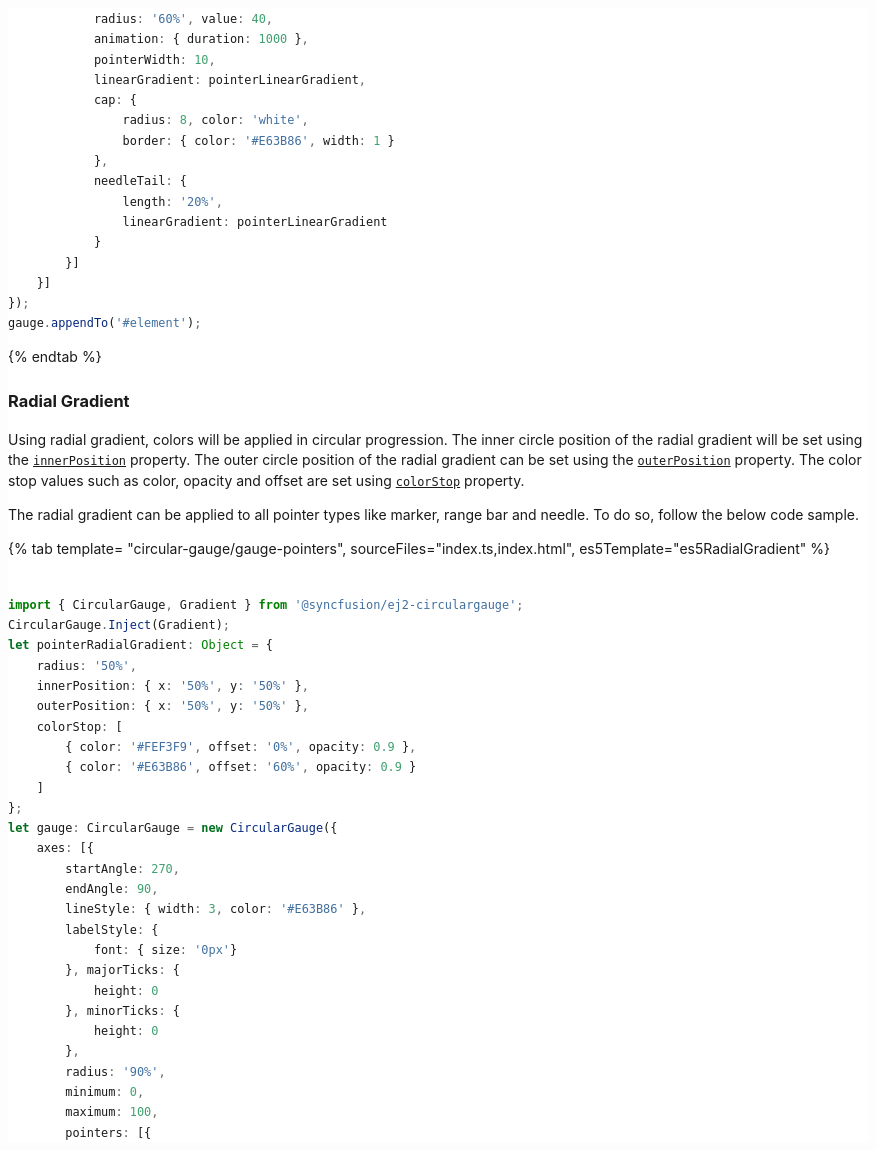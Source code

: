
 ```typescript
            radius: '60%', value: 40,
            animation: { duration: 1000 },
            pointerWidth: 10,
            linearGradient: pointerLinearGradient,
            cap: {
                radius: 8, color: 'white',
                border: { color: '#E63B86', width: 1 }
            },
            needleTail: {
                length: '20%',
                linearGradient: pointerLinearGradient
            }
        }]
    }]
});
gauge.appendTo('#element');

```

{% endtab %}

### Radial Gradient

Using radial gradient, colors will be applied in circular progression. The inner circle position of the radial gradient will be set using the [`innerPosition`](../api/circular-gauge/radialGradient/#innerposition) property. The outer circle position of the radial gradient can be set using the [`outerPosition`](../api/circular-gauge/radialGradient/#outerposition) property. The color stop values such as color, opacity and offset are set using [`colorStop`](../api/circular-gauge/radialGradient/#colorstop) property.

The radial gradient can be applied to all pointer types like marker, range bar and needle. To do so, follow the below code sample.

{% tab template= "circular-gauge/gauge-pointers", sourceFiles="index.ts,index.html", es5Template="es5RadialGradient" %}

```typescript

import { CircularGauge, Gradient } from '@syncfusion/ej2-circulargauge';
CircularGauge.Inject(Gradient);
let pointerRadialGradient: Object = {
    radius: '50%',
    innerPosition: { x: '50%', y: '50%' },
    outerPosition: { x: '50%', y: '50%' },
    colorStop: [
        { color: '#FEF3F9', offset: '0%', opacity: 0.9 },
        { color: '#E63B86', offset: '60%', opacity: 0.9 }
    ]
};
let gauge: CircularGauge = new CircularGauge({
    axes: [{
        startAngle: 270,
        endAngle: 90,
        lineStyle: { width: 3, color: '#E63B86' },
        labelStyle: {
            font: { size: '0px'}
        }, majorTicks: {
            height: 0
        }, minorTicks: {
            height: 0
        },
        radius: '90%',
        minimum: 0,
        maximum: 100,
        pointers: [{
```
━━━━━━━━━━━━━━━━
Task prompt –
Should a line in the material contain "pointerLinearGradient", copy it.

Your solution –
            linearGradient: pointerLinearGradient,
                linearGradient: pointerLinearGradient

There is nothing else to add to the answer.